У негидальев бытовал обычай давать медвежонка в приданое дочери (олбитту – дат.п. от олбих «приданое, угощение невестки»). Для этого отец невесты, считающий себя хорошим охотником и смелым человеком, в преддверии свадьбы ловил медвежонка в возрасте от трёх месяцев до года и держал его несколько месяцев у себя. Возможно, медвежонка в приданое давали с двойной целью: он был и защитником молодой жены в чужом роде (при каких-то конфликтах женщина могла сказать, что она не какая-то беднячка без роду и племени, за неё медведя дали) и подарком – угощением зятьям [22, с. 209].

Медвежий праздник носил ярко выраженный мужской характер. У ульчей и других народов Нижнего Амура женщины, ни под каким предлогом не могли подходить к амбарам для хранения принадлежностей к медвежьему празднику. Объясняли это совершенно определёнными «родственными связями женщины и медведя». Так, всем тунгусо-маньчжурским народам Нижнего Амура был известен миф о том, как девушка вышла замуж за медведя и стала медведицей, а её младший брат по ошибке убил её. У неё родились дети-медвежата, которые и положили начало мифологической кровной связи людей с таёжным миром. В.К.Арсеньев у удэгейцев записал легенду, согласно которой убитый медведь был мужем сестры охотника, пронзившего его стрелой [1, с. 174]. Низовским негидальцам была известна и версия этого мифа о потерявшейся в лесу девушке. Умирая, медведь завещал охотнику на будущее никогда не давать сестре есть мясо медведя, убитого братом, самому никогда не есть мускулы его задних ног; не разрешать женщине спать на его шкуре, однако последняя всегда должна беречь его ost penis, держа его в качестве украшения у себя в юрте и передавая потомству по женской линии. Следуя этим указаниям, мужчины собирали косточки медвежьего пениса и передавали женщинам на хранение в качестве амулетов, напоминающих о происхождении людей от медведя.

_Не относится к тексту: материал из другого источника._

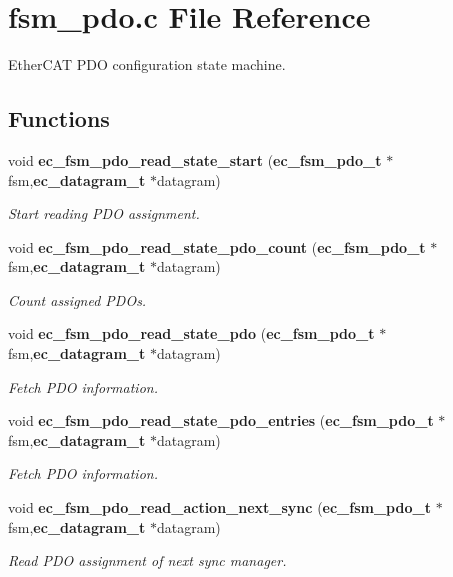 \section{fsm\-\_\-pdo.\-c File Reference}
\label{fsm__pdo_8c}


Ether\-C\-A\-T P\-D\-O configuration state machine.  


\subsection*{Functions}
\begin{DoxyCompactItemize}
\item 
void {\bf ec\-\_\-fsm\-\_\-pdo\-\_\-read\-\_\-state\-\_\-start} ({\bf ec\-\_\-fsm\-\_\-pdo\-\_\-t} $\ast$fsm,{\bf ec\-\_\-datagram\-\_\-t} $\ast$datagram)
\begin{DoxyCompactList}\small\item\em Start reading P\-D\-O assignment. \end{DoxyCompactList}\item 
void {\bf ec\-\_\-fsm\-\_\-pdo\-\_\-read\-\_\-state\-\_\-pdo\-\_\-count} ({\bf ec\-\_\-fsm\-\_\-pdo\-\_\-t} $\ast$fsm,{\bf ec\-\_\-datagram\-\_\-t} $\ast$datagram)
\begin{DoxyCompactList}\small\item\em Count assigned P\-D\-Os. \end{DoxyCompactList}\item 
void {\bf ec\-\_\-fsm\-\_\-pdo\-\_\-read\-\_\-state\-\_\-pdo} ({\bf ec\-\_\-fsm\-\_\-pdo\-\_\-t} $\ast$fsm,{\bf ec\-\_\-datagram\-\_\-t} $\ast$datagram)
\begin{DoxyCompactList}\small\item\em Fetch P\-D\-O information. \end{DoxyCompactList}\item 
void {\bf ec\-\_\-fsm\-\_\-pdo\-\_\-read\-\_\-state\-\_\-pdo\-\_\-entries} ({\bf ec\-\_\-fsm\-\_\-pdo\-\_\-t} $\ast$fsm,{\bf ec\-\_\-datagram\-\_\-t} $\ast$datagram)
\begin{DoxyCompactList}\small\item\em Fetch P\-D\-O information. \end{DoxyCompactList}\item 
void {\bf ec\-\_\-fsm\-\_\-pdo\-\_\-read\-\_\-action\-\_\-next\-\_\-sync} ({\bf ec\-\_\-fsm\-\_\-pdo\-\_\-t} $\ast$fsm,{\bf ec\-\_\-datagram\-\_\-t} $\ast$datagram)
\begin{DoxyCompactList}\small\item\em Read P\-D\-O assignment of next sync manager. \end{DoxyCompactList}\item 

\end{DoxyCompactItemize}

Верили, что эти амулеты исцеляли женщин от бесплодия и облегчали им роды [8, с. 231]. В противоположность тунгусо-маньчжурским медвежьим мифам нивхский повествует о мужчине, заблудившемся в лесу и зимовавшем в берлоге-доме вместе с медведями-людьми [7, с. 170-175].

Исходя из данных посылок, определялась и роль женщин, как во время праздника, так и в процессе его подготовки. Женщины никогда не участвовали в охоте на медведя, однако при возвращении мужчин в селение с добычей они «встречали» медведя игрой на бревне, показывая, тем самым, как люди данного рода рады встрече со своим горным сородичем [16, с. 145]. Содержать медведя могли только мужчины (сын, брат или отец усопшего), хотя непосредственно приготовлением пищи и кормлением занимались именно женщины. У нивхов кормлением медвежат в клетках занимались исключительно женщины, у ульчей ночью медведя кормил хозяин, а утром – его жена [21, с. 182; 5, с. 180]. Стоит отметить и тот факт, что в прошлом у нивхов бытовали случаи выкармливания новорождённого медвежонка матерью близнецов, имеющей молоко. Иногда кормление грудью продолжалось до шести недель, пока медвежонок не подрастал настолько, чтобы питаться обычным кормом [20, с.164]. Подобная специфическая роль женщины, родившей близнецов, объяснялась тем, что ей до родов во сне являлся медведь, поэтому и она, и её потомство считались «таёжными людьми» [19, с. 156; 7, с. 373].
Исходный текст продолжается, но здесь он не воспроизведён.